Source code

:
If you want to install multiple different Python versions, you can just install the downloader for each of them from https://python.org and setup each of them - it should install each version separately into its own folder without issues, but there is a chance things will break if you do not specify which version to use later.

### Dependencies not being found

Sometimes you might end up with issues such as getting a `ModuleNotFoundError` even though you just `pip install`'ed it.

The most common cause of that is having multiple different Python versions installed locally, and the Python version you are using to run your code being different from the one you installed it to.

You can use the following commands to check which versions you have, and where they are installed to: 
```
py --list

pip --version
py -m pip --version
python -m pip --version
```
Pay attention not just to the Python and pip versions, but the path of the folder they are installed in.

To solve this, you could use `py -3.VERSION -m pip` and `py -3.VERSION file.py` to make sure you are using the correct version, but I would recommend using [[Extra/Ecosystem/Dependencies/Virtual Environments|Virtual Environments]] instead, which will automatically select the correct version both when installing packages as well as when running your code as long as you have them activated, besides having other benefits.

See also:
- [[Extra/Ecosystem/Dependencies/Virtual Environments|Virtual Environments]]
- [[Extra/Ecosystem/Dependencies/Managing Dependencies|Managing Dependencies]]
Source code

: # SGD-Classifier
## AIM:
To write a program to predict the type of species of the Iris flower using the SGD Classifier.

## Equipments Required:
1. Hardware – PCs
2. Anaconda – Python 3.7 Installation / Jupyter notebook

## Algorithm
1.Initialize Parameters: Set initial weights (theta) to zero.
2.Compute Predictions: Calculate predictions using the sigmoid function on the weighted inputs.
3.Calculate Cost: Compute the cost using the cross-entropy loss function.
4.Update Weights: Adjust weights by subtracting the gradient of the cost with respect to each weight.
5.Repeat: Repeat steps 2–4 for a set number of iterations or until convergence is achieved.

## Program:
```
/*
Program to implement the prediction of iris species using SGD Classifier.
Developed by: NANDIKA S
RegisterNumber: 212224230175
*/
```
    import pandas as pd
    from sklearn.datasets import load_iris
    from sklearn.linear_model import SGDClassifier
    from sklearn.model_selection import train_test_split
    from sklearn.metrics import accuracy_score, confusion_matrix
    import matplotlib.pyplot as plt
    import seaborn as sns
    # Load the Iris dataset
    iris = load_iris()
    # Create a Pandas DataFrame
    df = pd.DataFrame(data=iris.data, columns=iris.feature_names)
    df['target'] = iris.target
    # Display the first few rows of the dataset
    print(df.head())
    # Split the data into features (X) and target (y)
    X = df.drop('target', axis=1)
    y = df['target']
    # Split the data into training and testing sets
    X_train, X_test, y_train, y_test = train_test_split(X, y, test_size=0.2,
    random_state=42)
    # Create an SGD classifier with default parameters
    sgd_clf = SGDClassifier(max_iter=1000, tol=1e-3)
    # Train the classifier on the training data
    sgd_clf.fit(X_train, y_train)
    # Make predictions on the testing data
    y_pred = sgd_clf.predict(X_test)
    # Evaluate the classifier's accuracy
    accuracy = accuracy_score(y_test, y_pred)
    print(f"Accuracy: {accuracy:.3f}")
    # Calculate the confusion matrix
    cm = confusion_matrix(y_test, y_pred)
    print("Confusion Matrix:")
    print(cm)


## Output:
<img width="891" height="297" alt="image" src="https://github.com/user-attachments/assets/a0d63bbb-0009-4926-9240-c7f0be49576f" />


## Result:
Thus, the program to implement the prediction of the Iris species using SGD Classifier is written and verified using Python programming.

---

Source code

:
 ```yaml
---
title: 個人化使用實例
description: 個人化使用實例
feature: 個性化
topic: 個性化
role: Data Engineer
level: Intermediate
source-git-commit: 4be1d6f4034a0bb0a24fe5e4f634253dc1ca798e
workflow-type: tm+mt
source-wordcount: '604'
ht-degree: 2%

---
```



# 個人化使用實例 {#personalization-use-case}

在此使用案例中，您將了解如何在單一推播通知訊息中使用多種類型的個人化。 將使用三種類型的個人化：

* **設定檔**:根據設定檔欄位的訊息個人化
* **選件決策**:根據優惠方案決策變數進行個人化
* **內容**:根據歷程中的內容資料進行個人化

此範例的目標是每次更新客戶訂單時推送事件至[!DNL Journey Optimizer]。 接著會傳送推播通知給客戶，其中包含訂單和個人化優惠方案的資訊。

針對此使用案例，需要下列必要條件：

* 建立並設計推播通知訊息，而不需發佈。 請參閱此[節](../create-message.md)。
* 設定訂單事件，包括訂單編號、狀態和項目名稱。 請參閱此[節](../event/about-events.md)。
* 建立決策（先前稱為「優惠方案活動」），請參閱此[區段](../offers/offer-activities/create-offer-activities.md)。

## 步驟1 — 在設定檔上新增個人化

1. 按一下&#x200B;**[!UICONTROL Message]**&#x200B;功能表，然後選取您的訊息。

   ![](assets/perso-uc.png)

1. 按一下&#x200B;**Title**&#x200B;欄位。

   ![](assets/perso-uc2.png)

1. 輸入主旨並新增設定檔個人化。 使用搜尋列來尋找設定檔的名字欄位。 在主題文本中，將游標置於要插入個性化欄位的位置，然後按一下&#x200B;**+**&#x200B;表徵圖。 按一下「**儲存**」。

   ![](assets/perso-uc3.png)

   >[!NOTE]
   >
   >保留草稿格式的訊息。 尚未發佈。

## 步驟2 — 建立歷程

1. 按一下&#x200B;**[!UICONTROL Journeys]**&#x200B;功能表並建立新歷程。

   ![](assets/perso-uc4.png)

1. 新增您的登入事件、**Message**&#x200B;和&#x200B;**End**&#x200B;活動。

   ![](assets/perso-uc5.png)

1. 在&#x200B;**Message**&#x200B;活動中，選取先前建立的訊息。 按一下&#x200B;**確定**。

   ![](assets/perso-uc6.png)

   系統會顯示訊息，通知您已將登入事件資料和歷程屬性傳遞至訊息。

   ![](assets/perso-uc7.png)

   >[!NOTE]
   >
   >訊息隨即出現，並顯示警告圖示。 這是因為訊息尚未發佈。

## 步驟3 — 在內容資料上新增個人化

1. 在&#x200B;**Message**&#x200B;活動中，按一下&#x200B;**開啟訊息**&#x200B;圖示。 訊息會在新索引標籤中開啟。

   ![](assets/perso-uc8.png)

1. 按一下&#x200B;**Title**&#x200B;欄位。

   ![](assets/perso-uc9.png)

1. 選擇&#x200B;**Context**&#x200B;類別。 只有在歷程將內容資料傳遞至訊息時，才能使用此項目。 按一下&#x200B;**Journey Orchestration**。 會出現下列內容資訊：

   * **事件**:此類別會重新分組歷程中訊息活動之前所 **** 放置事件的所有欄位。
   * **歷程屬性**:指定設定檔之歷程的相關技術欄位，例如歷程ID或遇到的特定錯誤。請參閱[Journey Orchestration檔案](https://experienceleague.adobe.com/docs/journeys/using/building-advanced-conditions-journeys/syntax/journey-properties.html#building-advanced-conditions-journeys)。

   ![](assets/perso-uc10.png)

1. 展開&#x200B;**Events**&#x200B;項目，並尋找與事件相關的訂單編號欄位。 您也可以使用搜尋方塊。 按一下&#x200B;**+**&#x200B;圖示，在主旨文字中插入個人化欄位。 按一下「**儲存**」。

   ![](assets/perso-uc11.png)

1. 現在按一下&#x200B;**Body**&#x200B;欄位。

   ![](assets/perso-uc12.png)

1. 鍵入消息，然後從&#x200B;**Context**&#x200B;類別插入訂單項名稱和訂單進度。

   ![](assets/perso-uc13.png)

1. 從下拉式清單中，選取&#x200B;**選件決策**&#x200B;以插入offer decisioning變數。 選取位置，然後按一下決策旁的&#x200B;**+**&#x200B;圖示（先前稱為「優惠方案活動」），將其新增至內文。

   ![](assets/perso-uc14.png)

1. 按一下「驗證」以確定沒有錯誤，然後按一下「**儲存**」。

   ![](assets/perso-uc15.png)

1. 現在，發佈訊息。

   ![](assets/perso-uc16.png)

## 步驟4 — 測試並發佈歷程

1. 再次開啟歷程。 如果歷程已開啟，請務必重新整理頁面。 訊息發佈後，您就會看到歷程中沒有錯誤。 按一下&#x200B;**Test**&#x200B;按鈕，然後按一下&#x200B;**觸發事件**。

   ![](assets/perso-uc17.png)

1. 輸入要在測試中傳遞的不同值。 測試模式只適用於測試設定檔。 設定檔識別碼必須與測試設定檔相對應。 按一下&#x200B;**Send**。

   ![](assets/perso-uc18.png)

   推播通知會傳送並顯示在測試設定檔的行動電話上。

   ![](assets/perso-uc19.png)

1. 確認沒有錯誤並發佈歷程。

---

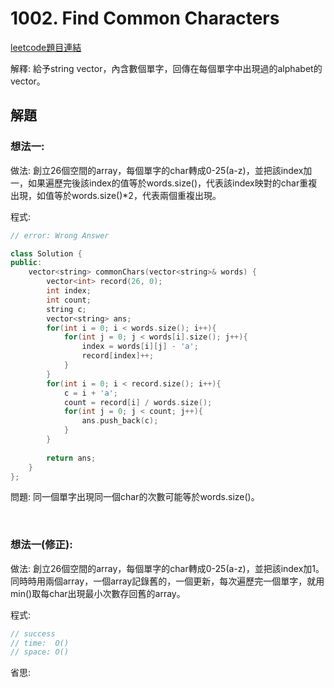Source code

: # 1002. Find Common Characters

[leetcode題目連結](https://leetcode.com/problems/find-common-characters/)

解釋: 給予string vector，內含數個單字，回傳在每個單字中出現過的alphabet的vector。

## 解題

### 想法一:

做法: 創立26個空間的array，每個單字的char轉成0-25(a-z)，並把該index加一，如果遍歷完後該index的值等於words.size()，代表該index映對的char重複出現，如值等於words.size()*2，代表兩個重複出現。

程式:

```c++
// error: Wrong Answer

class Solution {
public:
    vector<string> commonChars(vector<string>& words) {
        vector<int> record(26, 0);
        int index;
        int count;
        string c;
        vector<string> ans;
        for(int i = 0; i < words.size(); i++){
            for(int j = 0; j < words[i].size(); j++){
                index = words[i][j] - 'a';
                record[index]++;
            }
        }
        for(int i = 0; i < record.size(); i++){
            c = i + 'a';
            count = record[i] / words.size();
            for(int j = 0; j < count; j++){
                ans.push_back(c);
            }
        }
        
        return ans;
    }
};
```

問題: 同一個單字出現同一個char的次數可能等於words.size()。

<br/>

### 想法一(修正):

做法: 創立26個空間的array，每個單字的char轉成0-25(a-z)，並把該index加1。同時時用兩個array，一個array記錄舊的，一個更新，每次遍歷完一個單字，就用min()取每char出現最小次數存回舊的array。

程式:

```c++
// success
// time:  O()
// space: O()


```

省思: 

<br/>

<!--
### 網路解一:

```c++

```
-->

(What the task asks): Every line above that holds the string "type" should be copied out.

(Answer for this exercise):
To write a program to predict the type of species of the Iris flower using the SGD Classifier.
workflow-type: tm+mt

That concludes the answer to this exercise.